College of Nurses of Ontario v. Papiya Mia Sircar (June 18, 2014). In this case, the member had a prior discipline order and was to be suspended for five months, however while suspended the member was found to have continued working and failed to advise the employer of the suspension. In this case, the panel found the member to be ungovernable and ordered an oral reprimand and revocation of the member’s certificate of registration.
College of Nurses of Ontario v. D’Arcie Hunter (April 7, 2014). In this case, the member had two prior discipline proceedings and two orders requiring the member to attend for reprimand and nursing expert visits. The member attended the first reprimand outside of the three month timeline allotted and did not meet with the nursing expert despite repeated reminders from the College. The panel found the member to be ungovernable, as evidenced by the member not attending the final Discipline proceedings. The panel ordered revocation of the member’s certificate of registration.
Penalty Decision
The Panel makes the following Penalty Order:
The Member is directed to appear before the Panel to be reprimanded within three months of the date that this Order becomes final.
The Executive Director is directed to revoke immediately the Member’s certificate of registration.
Reasons for Penalty Decision
The Panel appreciates and considers the interest of public protection to be paramount to any penalty a Discipline panel can order. In the interest of maintaining public confidence in the self-regulatory process of the College, the Panel concludes this order demonstrates to the public that this profession can govern itself in the public interest.
The Member’s interests were of little relevance in this case as evidenced by the Member’s surrendering her certificate of registration approximately two and a half years ago. However, the Panel does appreciate the College’s processes if the Member were to rehabilitate herself and undergo the rigorous process involved in reinstatement.

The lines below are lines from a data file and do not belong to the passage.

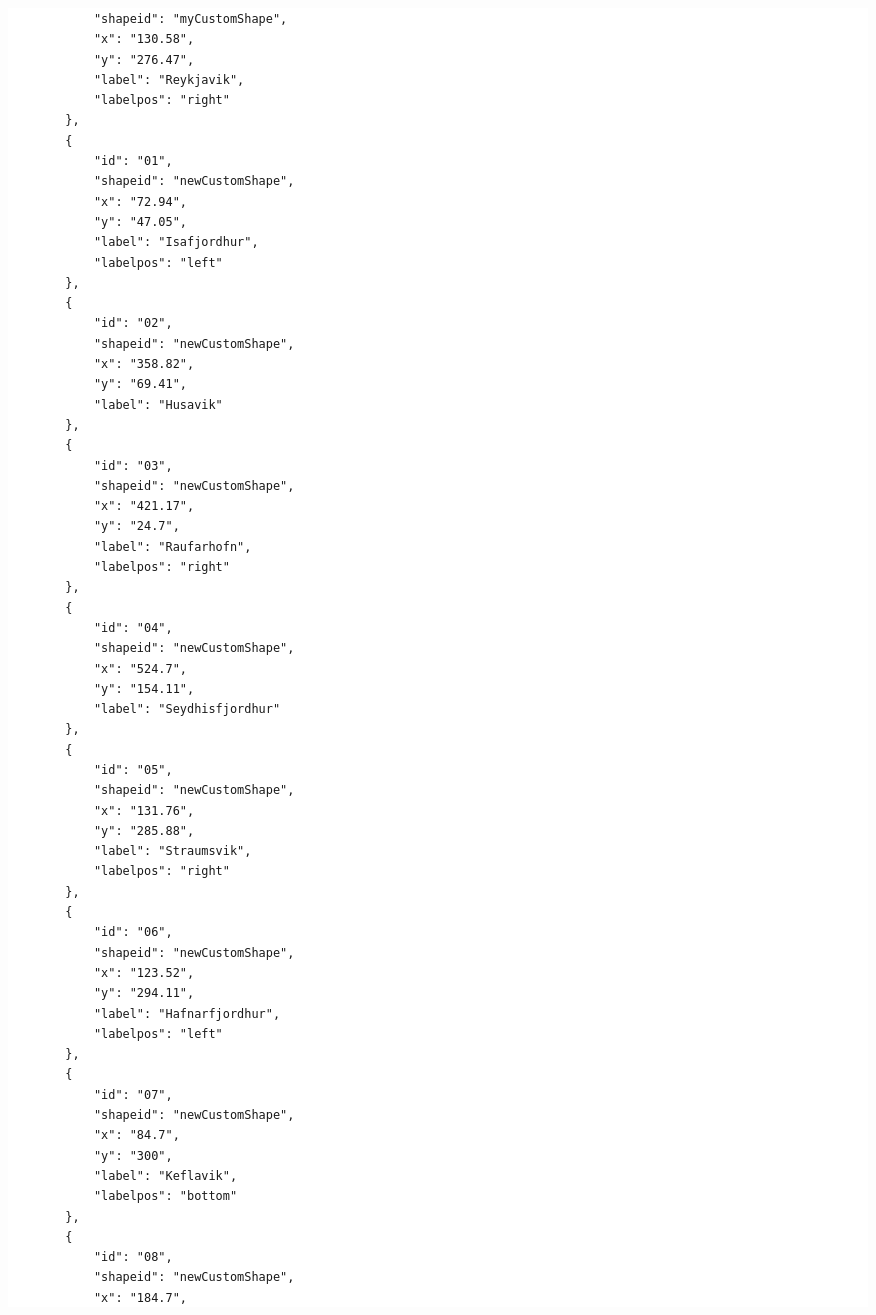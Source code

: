                 "shapeid": "myCustomShape",
                "x": "130.58",
                "y": "276.47",
                "label": "Reykjavik",
                "labelpos": "right"
            },
            {
                "id": "01",
                "shapeid": "newCustomShape",
                "x": "72.94",
                "y": "47.05",
                "label": "Isafjordhur",
                "labelpos": "left"
            },
            {
                "id": "02",
                "shapeid": "newCustomShape",
                "x": "358.82",
                "y": "69.41",
                "label": "Husavik"
            },
            {
                "id": "03",
                "shapeid": "newCustomShape",
                "x": "421.17",
                "y": "24.7",
                "label": "Raufarhofn",
                "labelpos": "right"
            },
            {
                "id": "04",
                "shapeid": "newCustomShape",
                "x": "524.7",
                "y": "154.11",
                "label": "Seydhisfjordhur"
            },
            {
                "id": "05",
                "shapeid": "newCustomShape",
                "x": "131.76",
                "y": "285.88",
                "label": "Straumsvik",
                "labelpos": "right"
            },
            {
                "id": "06",
                "shapeid": "newCustomShape",
                "x": "123.52",
                "y": "294.11",
                "label": "Hafnarfjordhur",
                "labelpos": "left"
            },
            {
                "id": "07",
                "shapeid": "newCustomShape",
                "x": "84.7",
                "y": "300",
                "label": "Keflavik",
                "labelpos": "bottom"
            },
            {
                "id": "08",
                "shapeid": "newCustomShape",
                "x": "184.7",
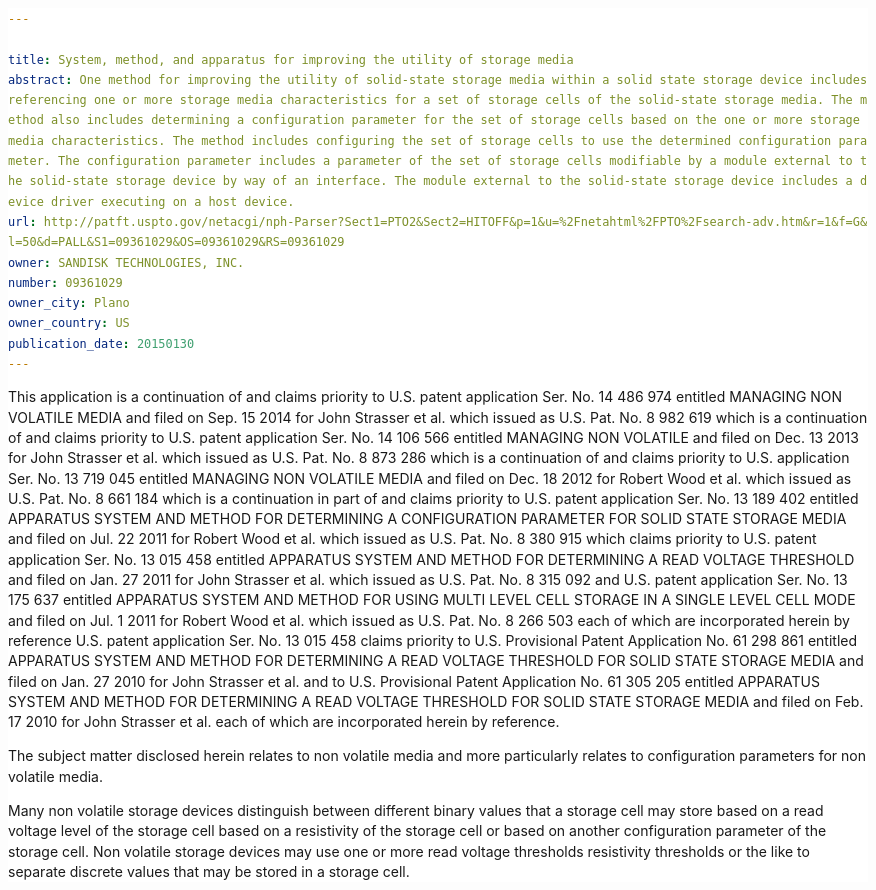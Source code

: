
 ```yaml
---

title: System, method, and apparatus for improving the utility of storage media
abstract: One method for improving the utility of solid-state storage media within a solid state storage device includes referencing one or more storage media characteristics for a set of storage cells of the solid-state storage media. The method also includes determining a configuration parameter for the set of storage cells based on the one or more storage media characteristics. The method includes configuring the set of storage cells to use the determined configuration parameter. The configuration parameter includes a parameter of the set of storage cells modifiable by a module external to the solid-state storage device by way of an interface. The module external to the solid-state storage device includes a device driver executing on a host device.
url: http://patft.uspto.gov/netacgi/nph-Parser?Sect1=PTO2&Sect2=HITOFF&p=1&u=%2Fnetahtml%2FPTO%2Fsearch-adv.htm&r=1&f=G&l=50&d=PALL&S1=09361029&OS=09361029&RS=09361029
owner: SANDISK TECHNOLOGIES, INC.
number: 09361029
owner_city: Plano
owner_country: US
publication_date: 20150130
---
```

This application is a continuation of and claims priority to U.S. patent application Ser. No. 14 486 974 entitled MANAGING NON VOLATILE MEDIA and filed on Sep. 15 2014 for John Strasser et al. which issued as U.S. Pat. No. 8 982 619 which is a continuation of and claims priority to U.S. patent application Ser. No. 14 106 566 entitled MANAGING NON VOLATILE and filed on Dec. 13 2013 for John Strasser et al. which issued as U.S. Pat. No. 8 873 286 which is a continuation of and claims priority to U.S. application Ser. No. 13 719 045 entitled MANAGING NON VOLATILE MEDIA and filed on Dec. 18 2012 for Robert Wood et al. which issued as U.S. Pat. No. 8 661 184 which is a continuation in part of and claims priority to U.S. patent application Ser. No. 13 189 402 entitled APPARATUS SYSTEM AND METHOD FOR DETERMINING A CONFIGURATION PARAMETER FOR SOLID STATE STORAGE MEDIA and filed on Jul. 22 2011 for Robert Wood et al. which issued as U.S. Pat. No. 8 380 915 which claims priority to U.S. patent application Ser. No. 13 015 458 entitled APPARATUS SYSTEM AND METHOD FOR DETERMINING A READ VOLTAGE THRESHOLD and filed on Jan. 27 2011 for John Strasser et al. which issued as U.S. Pat. No. 8 315 092 and U.S. patent application Ser. No. 13 175 637 entitled APPARATUS SYSTEM AND METHOD FOR USING MULTI LEVEL CELL STORAGE IN A SINGLE LEVEL CELL MODE and filed on Jul. 1 2011 for Robert Wood et al. which issued as U.S. Pat. No. 8 266 503 each of which are incorporated herein by reference U.S. patent application Ser. No. 13 015 458 claims priority to U.S. Provisional Patent Application No. 61 298 861 entitled APPARATUS SYSTEM AND METHOD FOR DETERMINING A READ VOLTAGE THRESHOLD FOR SOLID STATE STORAGE MEDIA and filed on Jan. 27 2010 for John Strasser et al. and to U.S. Provisional Patent Application No. 61 305 205 entitled APPARATUS SYSTEM AND METHOD FOR DETERMINING A READ VOLTAGE THRESHOLD FOR SOLID STATE STORAGE MEDIA and filed on Feb. 17 2010 for John Strasser et al. each of which are incorporated herein by reference.

The subject matter disclosed herein relates to non volatile media and more particularly relates to configuration parameters for non volatile media.

Many non volatile storage devices distinguish between different binary values that a storage cell may store based on a read voltage level of the storage cell based on a resistivity of the storage cell or based on another configuration parameter of the storage cell. Non volatile storage devices may use one or more read voltage thresholds resistivity thresholds or the like to separate discrete values that may be stored in a storage cell.
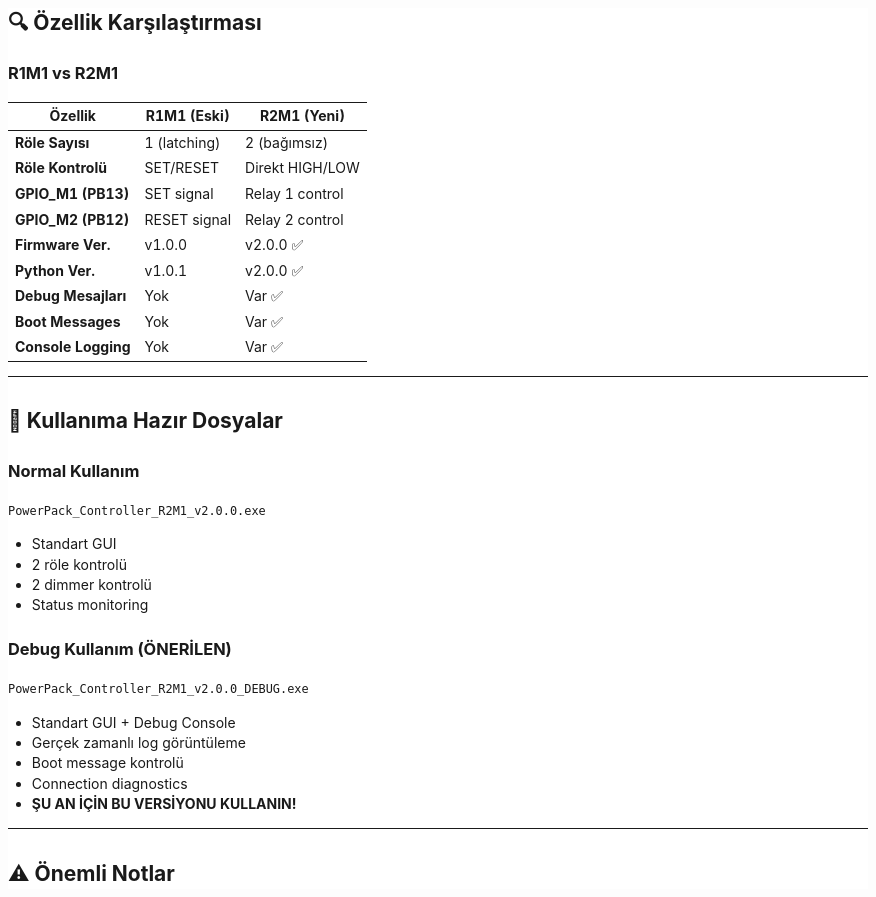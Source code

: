 
## 🔍 Özellik Karşılaştırması

### R1M1 vs R2M1

| Özellik | R1M1 (Eski) | R2M1 (Yeni) |
|---------|-------------|-------------|
| **Röle Sayısı** | 1 (latching) | 2 (bağımsız) |
| **Röle Kontrolü** | SET/RESET | Direkt HIGH/LOW |
| **GPIO_M1 (PB13)** | SET signal | Relay 1 control |
| **GPIO_M2 (PB12)** | RESET signal | Relay 2 control |
| **Firmware Ver.** | v1.0.0 | v2.0.0 ✅ |
| **Python Ver.** | v1.0.1 | v2.0.0 ✅ |
| **Debug Mesajları** | Yok | Var ✅ |
| **Boot Messages** | Yok | Var ✅ |
| **Console Logging** | Yok | Var ✅ |

---

## 🚀 Kullanıma Hazır Dosyalar

### Normal Kullanım
```
PowerPack_Controller_R2M1_v2.0.0.exe
```
- Standart GUI
- 2 röle kontrolü
- 2 dimmer kontrolü
- Status monitoring

### Debug Kullanım (ÖNERİLEN)
```
PowerPack_Controller_R2M1_v2.0.0_DEBUG.exe
```
- Standart GUI + Debug Console
- Gerçek zamanlı log görüntüleme
- Boot message kontrolü
- Connection diagnostics
- **ŞU AN İÇİN BU VERSİYONU KULLANIN!**

---

## ⚠️ Önemli Notlar
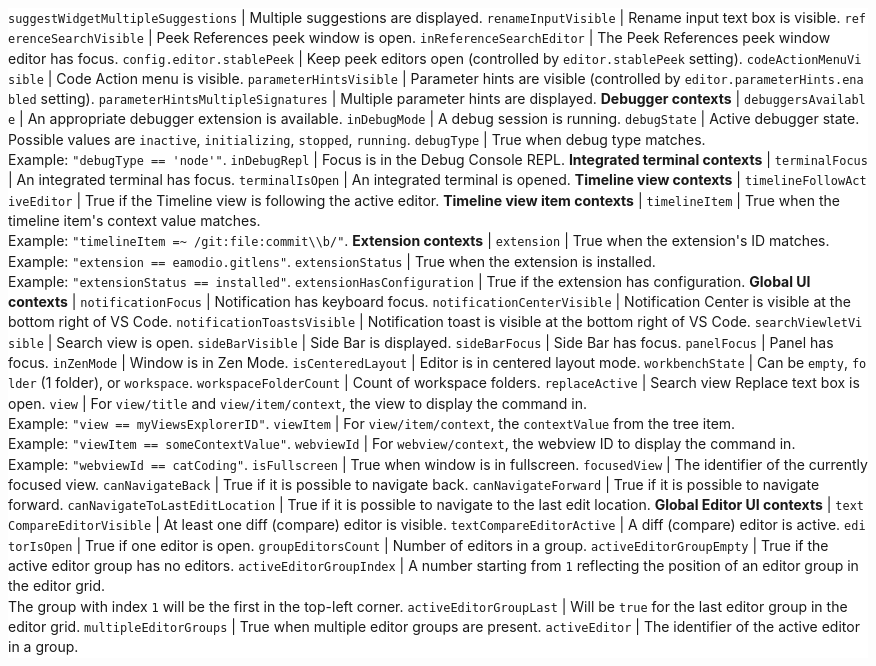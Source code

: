 `suggestWidgetMultipleSuggestions` | Multiple suggestions are displayed.
`renameInputVisible` | Rename input text box is visible.
`referenceSearchVisible` | Peek References peek window is open.
`inReferenceSearchEditor` | The Peek References peek window editor has focus.
`config.editor.stablePeek` | Keep peek editors open (controlled by `editor.stablePeek` setting).
`codeActionMenuVisible` | Code Action menu is visible.
`parameterHintsVisible` | Parameter hints are visible (controlled by `editor.parameterHints.enabled` setting).
`parameterHintsMultipleSignatures` | Multiple parameter hints are displayed.
**Debugger contexts** |
`debuggersAvailable` | An appropriate debugger extension is available.
`inDebugMode` | A debug session is running.
`debugState` | Active debugger state.<br>Possible values are `inactive`, `initializing`, `stopped`, `running`.
`debugType` | True when debug type matches.<br>Example: `"debugType == 'node'"`.
`inDebugRepl` | Focus is in the Debug Console REPL.
**Integrated terminal contexts** |
`terminalFocus` | An integrated terminal has focus.
`terminalIsOpen` | An integrated terminal is opened.
**Timeline view contexts** |
`timelineFollowActiveEditor` | True if the Timeline view is following the active editor.
**Timeline view item contexts** |
`timelineItem` | True when the timeline item's context value matches.<br>Example: `"timelineItem =~ /git:file:commit\\b/"`.
**Extension contexts** |
`extension` | True when the extension's ID matches.<br>Example: `"extension == eamodio.gitlens"`.
`extensionStatus` | True when the extension is installed.<br>Example: `"extensionStatus == installed"`.
`extensionHasConfiguration` | True if the extension has configuration.
**Global UI contexts** |
`notificationFocus` | Notification has keyboard focus.
`notificationCenterVisible` | Notification Center is visible at the bottom right of VS Code.
`notificationToastsVisible` | Notification toast is visible at the bottom right of VS Code.
`searchViewletVisible` | Search view is open.
`sideBarVisible` | Side Bar is displayed.
`sideBarFocus` | Side Bar has focus.
`panelFocus` | Panel has focus.
`inZenMode` | Window is in Zen Mode.
`isCenteredLayout` | Editor is in centered layout mode.
`workbenchState` | Can be `empty`, `folder` (1 folder), or `workspace`.
`workspaceFolderCount` | Count of workspace folders.
`replaceActive` | Search view Replace text box is open.
`view` | For `view/title` and `view/item/context`, the view to display the command in.<br>Example: `"view == myViewsExplorerID"`.
`viewItem` | For `view/item/context`, the `contextValue` from the tree item.<br>Example:  `"viewItem == someContextValue"`.
`webviewId` | For `webview/context`, the webview ID to display the command in.<br>Example: `"webviewId == catCoding"`.
`isFullscreen` | True when window is in fullscreen.
`focusedView` | The identifier of the currently focused view.
`canNavigateBack` | True if it is possible to navigate back.
`canNavigateForward` | True if it is possible to navigate forward.
`canNavigateToLastEditLocation` | True if it is possible to navigate to the last edit location.
**Global Editor UI contexts** |
`textCompareEditorVisible` | At least one diff (compare) editor is visible.
`textCompareEditorActive` | A diff (compare) editor is active.
`editorIsOpen` | True if one editor is open.
`groupEditorsCount` | Number of editors in a group.
`activeEditorGroupEmpty` | True if the active editor group has no editors.
`activeEditorGroupIndex` | A number starting from `1` reflecting the position of an editor group in the editor grid.<br>The group with index `1` will be the first in the top-left corner.
`activeEditorGroupLast` | Will be `true` for the last editor group in the editor grid.
`multipleEditorGroups` | True when multiple editor groups are present.
`activeEditor` | The identifier of the active editor in a group.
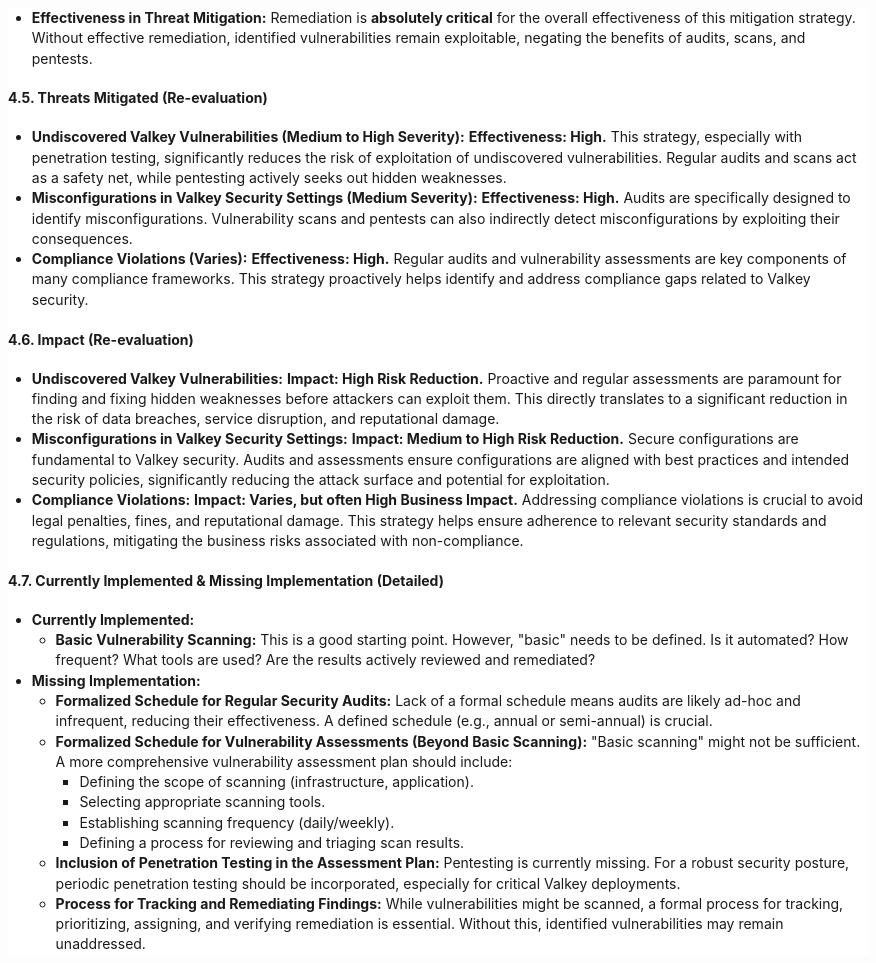 *   **Effectiveness in Threat Mitigation:**  Remediation is **absolutely critical** for the overall effectiveness of this mitigation strategy. Without effective remediation, identified vulnerabilities remain exploitable, negating the benefits of audits, scans, and pentests.

#### 4.5. Threats Mitigated (Re-evaluation)

*   **Undiscovered Valkey Vulnerabilities (Medium to High Severity):**  **Effectiveness: High.** This strategy, especially with penetration testing, significantly reduces the risk of exploitation of undiscovered vulnerabilities. Regular audits and scans act as a safety net, while pentesting actively seeks out hidden weaknesses.
*   **Misconfigurations in Valkey Security Settings (Medium Severity):** **Effectiveness: High.**  Audits are specifically designed to identify misconfigurations. Vulnerability scans and pentests can also indirectly detect misconfigurations by exploiting their consequences.
*   **Compliance Violations (Varies):** **Effectiveness: High.**  Regular audits and vulnerability assessments are key components of many compliance frameworks. This strategy proactively helps identify and address compliance gaps related to Valkey security.

#### 4.6. Impact (Re-evaluation)

*   **Undiscovered Valkey Vulnerabilities:** **Impact: High Risk Reduction.** Proactive and regular assessments are paramount for finding and fixing hidden weaknesses before attackers can exploit them. This directly translates to a significant reduction in the risk of data breaches, service disruption, and reputational damage.
*   **Misconfigurations in Valkey Security Settings:** **Impact: Medium to High Risk Reduction.** Secure configurations are fundamental to Valkey security. Audits and assessments ensure configurations are aligned with best practices and intended security policies, significantly reducing the attack surface and potential for exploitation.
*   **Compliance Violations:** **Impact: Varies, but often High Business Impact.**  Addressing compliance violations is crucial to avoid legal penalties, fines, and reputational damage. This strategy helps ensure adherence to relevant security standards and regulations, mitigating the business risks associated with non-compliance.

#### 4.7. Currently Implemented & Missing Implementation (Detailed)

*   **Currently Implemented:**
    *   **Basic Vulnerability Scanning:**  This is a good starting point. However, "basic" needs to be defined. Is it automated? How frequent? What tools are used? Are the results actively reviewed and remediated?
*   **Missing Implementation:**
    *   **Formalized Schedule for Regular Security Audits:**  Lack of a formal schedule means audits are likely ad-hoc and infrequent, reducing their effectiveness. A defined schedule (e.g., annual or semi-annual) is crucial.
    *   **Formalized Schedule for Vulnerability Assessments (Beyond Basic Scanning):**  "Basic scanning" might not be sufficient.  A more comprehensive vulnerability assessment plan should include:
        *   Defining the scope of scanning (infrastructure, application).
        *   Selecting appropriate scanning tools.
        *   Establishing scanning frequency (daily/weekly).
        *   Defining a process for reviewing and triaging scan results.
    *   **Inclusion of Penetration Testing in the Assessment Plan:**  Pentesting is currently missing. For a robust security posture, periodic penetration testing should be incorporated, especially for critical Valkey deployments.
    *   **Process for Tracking and Remediating Findings:**  While vulnerabilities might be scanned, a formal process for tracking, prioritizing, assigning, and verifying remediation is essential. Without this, identified vulnerabilities may remain unaddressed.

The Panel concluded that the proposed penalty is reasonable and proportional to the allegations and findings. The Panel finds that the oral reprimand and the revocation of the Member’s certificate of registration satisfies the principles of specific and general deterrence and public protection. The Panel finds that as the Member’s certificate of registration will be revoked, the goals of rehabilitation and remediation do not apply.
I, Grace Fox, NP, sign this decision and reasons for the decision as Chairperson of this Discipline Panel and on behalf of the members of the Discipline Panel.